And if you ever, he’s passed away now, but listen to John MacArthur’s father, Jack MacArthur, Jack MacArthur thinks exactly like we do on every single subject, prophecy, salvation, etc. So John MacArthur didn’t grow up being an advocate of Lordship Salvation. He absorbed the teaching from somebody else, and John MacArthur became the popularizer of Lordship Salvation. Kenneth Gentry is sort of the academic mind behind Lordship Salvation, but I point that out to show you that the two go together. Kingdom now theology and Lordship Salvation are sort of bedfellows, if you will.
One of the things, sadly, that’s happening at Dallas Seminary, and I’ve made many references to this in our series, is the ascendancy of the already-not-yet view of the kingdom. You guys recall me talking about that? Basically, the younger folks there, for the most part, believe that we are in an ‘already’ form of the kingdom. In other words, Jesus is ruling from David’s throne presently in an ‘already’ sense. And one of the things that Zane Hodges points out, a free grace fellow, who is also with the Lord, is the moment that school went in that particular direction, is the moment Lordship Salvation began to take hold at that particular institution. So Hodges writes this. He says, “Regrettably, some published materials written by DTS faculty members confirm my earlier concern. First there was Dr. Darrell Bock’s review …” [Now, Darrell Bock is one of the progenitors of the already-not-yet view of the kingdom]… “of MacArthur’s The Gospel According to Jesus which showed significant confusion on the subject of assurance…” [of salvation]. … “Darrell has told me, both in person and in writing that his position is “soft Lordship Salvation”— [which to me is kind of like being a little bit pregnant; I mean, the moment you add any work to the presentation of the gospel, you can call yourself “soft Lordship Salvation-hard Lordship Salvation.” It doesn’t matter, but you fundamentally altered what the gospel is. The moment you give man any opportunity to do something to gain God’s favor in addition to faith, you fall under the curse, if you will, that the Apostle Paul outlines the anathema of the false gospel in Galatians 1:6-9. But Darrell Bock calls his view “soft lordship,” “a view Hodges says that would have been rejected by the [founder and first] president of Dallas Seminary, Dr. Lewis Sperry Chafer.”

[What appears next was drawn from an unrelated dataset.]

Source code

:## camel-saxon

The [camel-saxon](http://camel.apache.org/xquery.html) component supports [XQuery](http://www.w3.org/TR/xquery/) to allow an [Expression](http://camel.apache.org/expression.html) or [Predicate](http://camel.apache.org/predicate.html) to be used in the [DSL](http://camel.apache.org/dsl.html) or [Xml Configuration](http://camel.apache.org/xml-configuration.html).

So again, you see this pattern. You’re a little bit into the kingdom, already into the kingdom, and so that affects your soteriology. You start to call yourself ”soft lordship.” It’s just another example of how Lordship Salvation seems to enjoy ascendancy in a climate where the church thinks it’s in the kingdom in any sense. So I want to show you this quote from MacArthur. This is not mishearing something he said on the radio. It’s there in black and white in his book, The Gospel According to Jesus.

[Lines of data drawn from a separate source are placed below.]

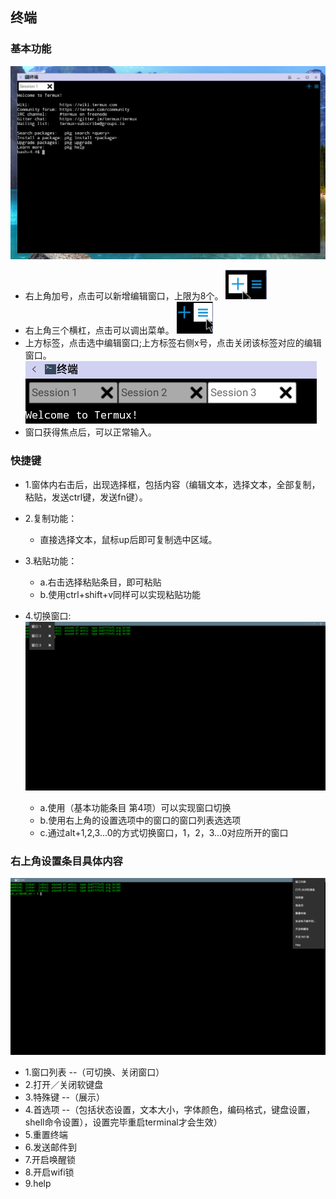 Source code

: ## 终端
### 基本功能
![](../pic/soft/terminal_demo.png)
   - 右上角加号，点击可以新增编辑窗口，上限为8个。
   ![](../pic/soft/terminal_newpage.png)
   - 右上角三个横杠，点击可以调出菜单。
   ![](../pic/soft/terminal_menu.png)
   - 上方标签，点击选中编辑窗口;上方标签右侧x号，点击关闭该标签对应的编辑窗口。
   ![](../pic/soft/terminal_lable.png)
   - 窗口获得焦点后，可以正常输入。
   
### 快捷键

   - 1.窗体内右击后，出现选择框，包括内容（编辑文本，选择文本，全部复制，粘贴，发送ctrl键，发送fn键）。
   - 2.复制功能：
      - 直接选择文本，鼠标up后即可复制选中区域。
   - 3.粘贴功能：
      - a.右击选择粘贴条目，即可粘贴
      - b.使用ctrl+shift+v同样可以实现粘贴功能
   - 4.切换窗口:
![](../pic/gongju/terminal_more.png)

      - a.使用（基本功能条目 第4项）可以实现窗口切换
      - b.使用右上角的设置选项中的窗口的窗口列表选选项
      - c.通过alt+1,2,3...0的方式切换窗口，1，2，3...0对应所开的窗口
      
### 右上角设置条目具体内容
![](../pic/gongju/terminal_right.png)

   - 1.窗口列表 --（可切换、关闭窗口）
   - 2.打开／关闭软键盘
   - 3.特殊键 --（展示）
   - 4.首选项 --（包括状态设置，文本大小，字体颜色，编码格式，键盘设置，shell命令设置），设置完毕重启terminal才会生效）
   - 5.重置终端
   - 6.发送邮件到
   - 7.开启唤醒锁
   - 8.开启wifi锁
   - 9.help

And I want to show you that John MacArthur’s promotion of Lordship Salvation, really, when you look at it carefully, is actually related to his attack on Charles Ryrie’s traditional dispensationalism. So MacArthur says this on page 31, The Gospel According to Jesus, “Israel and the Church are separate entities…and in that regard, I view myself a … dispensationalist… There is a tendency, however, for dispensationalists to get carried away with compartmentalizing truth to the point that they make unbiblical differentiations. An almost obsessive desire to categorize and contrast related truths has carried various dispensationalist interpreters [Chafer, Ryrie, Hodges, etc.] far beyond the legitimate distinctions between Israel and the Church. Many would also draw hard lines between,…” [now let me stop reading. Now he’s going to go through all the things that he thinks ought not to be separated. And he thinks if you separate these things, then you are getting carried away with unbiblical ideas, and you’re dominated by an obsessive desire to categorize, when in reality, I don’t think making these distinctions at all is related to getting carried away with unbiblical ideas. It relates to a literal approach to the Bible, and when you engage in a literal approach to the Bible, you start to see distinctions that God has made. So we’re not reading these distinctions into the Bible. We are observing the distinctions that God Himself is pointing out.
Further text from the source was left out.